Daughters cannot be deprived of their right of equality and they will have equal coparcenary (joint heirship) rights in joint Hindu family property even if the father died before the Hindu Succession (Amendment) Act, 2005, India's Supreme Court has ruled.

"A daughter always remains a loving daughter. Once a daughter is always a daughter. A son is a son until he gets a wife. A daughter is a daughter throughout her life," the top court observed in an important ruling on Tuesday, upholding the rights of a daughter even if the father died before the enactment of the Hindu Succession (Amendment) Act, 2005.
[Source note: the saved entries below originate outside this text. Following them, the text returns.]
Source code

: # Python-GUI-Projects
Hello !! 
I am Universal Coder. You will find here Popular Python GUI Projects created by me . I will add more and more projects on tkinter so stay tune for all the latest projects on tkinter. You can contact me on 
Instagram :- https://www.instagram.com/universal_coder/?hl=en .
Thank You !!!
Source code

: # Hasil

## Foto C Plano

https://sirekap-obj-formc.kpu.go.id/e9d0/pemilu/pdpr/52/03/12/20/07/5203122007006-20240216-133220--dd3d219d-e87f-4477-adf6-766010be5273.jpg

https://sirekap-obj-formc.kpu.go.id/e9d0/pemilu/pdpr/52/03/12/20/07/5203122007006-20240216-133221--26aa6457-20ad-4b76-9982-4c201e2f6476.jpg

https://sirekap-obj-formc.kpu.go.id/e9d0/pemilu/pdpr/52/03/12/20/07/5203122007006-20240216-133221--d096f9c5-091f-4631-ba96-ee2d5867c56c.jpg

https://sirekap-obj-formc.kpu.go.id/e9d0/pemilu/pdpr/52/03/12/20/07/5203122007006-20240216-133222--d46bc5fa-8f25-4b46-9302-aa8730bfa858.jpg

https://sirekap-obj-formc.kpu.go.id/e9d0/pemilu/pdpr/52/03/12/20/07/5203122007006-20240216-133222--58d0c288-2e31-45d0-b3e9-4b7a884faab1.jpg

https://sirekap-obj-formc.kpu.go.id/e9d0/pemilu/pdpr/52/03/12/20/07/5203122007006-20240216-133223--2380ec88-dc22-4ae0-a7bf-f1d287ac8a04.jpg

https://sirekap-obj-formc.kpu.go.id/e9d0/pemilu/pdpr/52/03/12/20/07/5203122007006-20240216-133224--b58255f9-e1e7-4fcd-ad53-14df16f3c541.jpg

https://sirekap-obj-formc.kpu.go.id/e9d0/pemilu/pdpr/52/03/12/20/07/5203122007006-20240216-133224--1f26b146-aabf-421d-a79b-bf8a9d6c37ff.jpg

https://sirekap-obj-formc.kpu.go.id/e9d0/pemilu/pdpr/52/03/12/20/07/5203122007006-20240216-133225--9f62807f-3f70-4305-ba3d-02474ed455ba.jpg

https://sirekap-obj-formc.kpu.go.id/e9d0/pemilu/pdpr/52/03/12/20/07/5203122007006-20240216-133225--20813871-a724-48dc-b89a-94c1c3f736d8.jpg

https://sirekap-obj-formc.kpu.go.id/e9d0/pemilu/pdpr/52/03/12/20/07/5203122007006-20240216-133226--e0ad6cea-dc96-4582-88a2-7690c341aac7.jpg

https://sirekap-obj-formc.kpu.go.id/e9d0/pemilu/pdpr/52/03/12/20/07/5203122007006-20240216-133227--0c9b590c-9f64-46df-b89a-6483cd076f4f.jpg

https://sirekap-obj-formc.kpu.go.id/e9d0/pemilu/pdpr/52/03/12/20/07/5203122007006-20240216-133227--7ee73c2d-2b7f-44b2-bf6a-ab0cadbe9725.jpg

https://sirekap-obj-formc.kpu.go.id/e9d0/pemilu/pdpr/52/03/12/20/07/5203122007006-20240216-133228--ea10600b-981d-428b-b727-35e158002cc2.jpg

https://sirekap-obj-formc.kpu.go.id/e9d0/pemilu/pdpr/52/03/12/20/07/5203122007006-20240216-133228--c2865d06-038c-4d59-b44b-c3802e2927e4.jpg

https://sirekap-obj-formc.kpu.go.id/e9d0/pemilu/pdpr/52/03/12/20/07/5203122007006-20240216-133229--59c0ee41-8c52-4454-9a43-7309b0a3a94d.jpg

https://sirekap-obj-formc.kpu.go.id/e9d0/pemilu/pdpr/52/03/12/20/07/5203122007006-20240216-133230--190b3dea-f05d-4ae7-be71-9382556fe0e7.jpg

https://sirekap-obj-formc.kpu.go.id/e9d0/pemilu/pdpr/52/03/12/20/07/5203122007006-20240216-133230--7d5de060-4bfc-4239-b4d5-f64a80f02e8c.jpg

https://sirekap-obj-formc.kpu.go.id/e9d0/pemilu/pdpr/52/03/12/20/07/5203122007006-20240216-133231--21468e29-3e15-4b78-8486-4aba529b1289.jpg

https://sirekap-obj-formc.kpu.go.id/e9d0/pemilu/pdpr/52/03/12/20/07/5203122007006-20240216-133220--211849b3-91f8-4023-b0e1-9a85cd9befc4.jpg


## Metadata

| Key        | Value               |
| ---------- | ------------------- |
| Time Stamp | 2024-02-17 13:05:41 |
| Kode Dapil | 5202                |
A three-judge bench of Justices Arun Mishra, S. Nazeer and M.R. Shah said in the ruling that the provisions contained in substituted Section 6 of the Hindu Succession Act, 1956, confer the status of coparcener on the daughter born before or after amendment in the same manner as a son with the same rights and liabilities.

"Coparcener" is a term used for a person who assumes a legal right in parental property by birth only.

The rights can be claimed by the daughter born earlier with effect from September 9, 2005 with savings as provided in Section 6(1) as to the disposition or alienation, partition or testamentary disposition which had taken place before December 20, 2004.

Since the right in coparcenary is by birth, it is not necessary that father coparcener should be living as on September 9, 2005.

The verdict makes it clear the amendment to the Hindu Succession Act, 1956 granting equal rights to daughters to inherit ancestral property would have retrospective effect.

The apex court said the appeals on the issue were pending before different subordinate courts and the matters have already been delayed due to legal imbroglio caused by conflicting decisions.